By Aidée Zamorano,
I was the last of my school generation to menstruate. I was a freshman in high school, days away from my quinceañera. In a school where most of us were girls, periods were public knowledge. My mom's friends worried excessively about my case, but I enjoyed it to the fullest: I could still swim and climb on the trampolines or go to McDonald's games with my brothers because I had a "girl's body. It was normal for me; my mom had also started at fourteen.
The Carmelite Missionaries of St. Teresa - yes, I studied in a school of nuns - made sure that we saw menstruation as something disgusting, shameful and almost a divine punishment. We never had a sex education class. If in third grade a group of parents prevented us from reading Aura, what were we going to have classes on hormonal changes! Talking about the blood that some classmates left on the benches was forbidden.
When the time came I cried hugging my mom. For me it meant leaving the pool and facing the director's comments about smelling like fish. That day my dad took me to the opera, it was uncomfortable to sit for four hours in a huge towel with wings and my brown flowered jeans. I felt everyone noticed the bulge in my crotch and the "smell" I imagined filled Bellas Artes.
Fortunately, my menarche was brief. Until my quinceañera, my mom would religiously take me to check the towel under my salmon-colored dress, as if menstruation might reappear at the least opportune moment.
Today I tenderly embrace that fifteen-year-old version of myself. I remember the fear with which I lived my first periods. In high school, with men in the room, we were told that they should never know about our towels.
It has been 292 menses since then, discounting my pregnancies and breastfeeding. I have had four consecutive years of monthly bleeding, a count I took recently, when I understood that a fainting spell, dry skin that left spots on my arms and legs, tingling in my left arm, dizziness, excessive hair loss, waking up drenched in sweat and other symptoms were the beginning of perimenopause. It was a three-month journey: between consultations, misdiagnoses and expenses, until an endocrinologist -on the recommendation of a friend- helped me find the answer. And when she, my friends and the ChatGPT agreed on the diagnosis I felt great relief, for a moment I feared a relapse of anxiety and depression.
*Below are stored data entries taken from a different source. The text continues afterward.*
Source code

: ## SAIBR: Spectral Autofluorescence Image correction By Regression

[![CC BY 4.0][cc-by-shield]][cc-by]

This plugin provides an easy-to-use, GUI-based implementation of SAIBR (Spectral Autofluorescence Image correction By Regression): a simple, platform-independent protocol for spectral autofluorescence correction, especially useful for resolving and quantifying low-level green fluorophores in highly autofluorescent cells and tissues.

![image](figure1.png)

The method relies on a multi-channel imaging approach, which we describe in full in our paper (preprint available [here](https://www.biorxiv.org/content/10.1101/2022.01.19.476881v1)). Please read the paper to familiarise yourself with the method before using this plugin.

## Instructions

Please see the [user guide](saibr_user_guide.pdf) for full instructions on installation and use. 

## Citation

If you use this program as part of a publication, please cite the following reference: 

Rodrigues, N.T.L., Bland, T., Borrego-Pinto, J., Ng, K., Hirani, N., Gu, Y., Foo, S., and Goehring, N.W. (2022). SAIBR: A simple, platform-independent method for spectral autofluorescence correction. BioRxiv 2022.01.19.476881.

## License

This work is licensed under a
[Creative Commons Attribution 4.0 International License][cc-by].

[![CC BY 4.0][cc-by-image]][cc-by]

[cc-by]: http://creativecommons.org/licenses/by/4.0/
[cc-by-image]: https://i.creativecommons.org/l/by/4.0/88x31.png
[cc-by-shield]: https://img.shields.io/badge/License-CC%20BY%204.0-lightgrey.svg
It's exhausting that these days hormonal stages - menarche, pregnancy, breastfeeding, menopause - are still treated as individual problems, when they should be collective issues. I bet I was not the first to arrive with these symptoms to see medical specialists. In a European country where 51% of the population is female and whose GDP and per capita income is higher than in Mexico, I did not think that such a natural diagnosis would be so complicated.
Here it is not easy to find a health system that understands our needs. Coral Herrera was right when she told me: "I hope you will soon get over the idea that we are better off here.
Women continue to face a medicine that trivializes our symptoms and perpetuates misinformation. Maybe you too have had itchy skin for months that no one knows how to explain, or you are afraid to wash your hair because you feel like you have half the amount you did three months ago.
In Mexico, where more than 50% of women work in the informal sector, it is urgent that public policies guarantee access to decent services. The IMSS reports more than 70,000 estrogen replacement treatments per year, but these figures leave out those who do not have social security. Visiting endocrinologists, dermatologists, gynecologists to "discover" the beginning of a process expected for all women should not be a class privilege.
This stage may last me fifteen more years, or maybe it won't. I've read that it can start as early as 35. I have read that it can start as early as 35. When the day of my last menstruation arrives, I am going to throw myself a party and we will toast with menstrual cups. Because if the heteronormative system has taught us to be traumatized and scared with the arrival of menopause, I am going to throw a party with mariachi, for the system my body will be seen as less available for men's consumption, I guess they think that makes us sad and maybe that is why some medical specialists find it easier to tell us that it is stress, rather than finding out the answer in a hormonal profile.

The opinions expressed are the responsibility of the authors and are absolutely independent of the position and editorial line of the company. Opinion 51.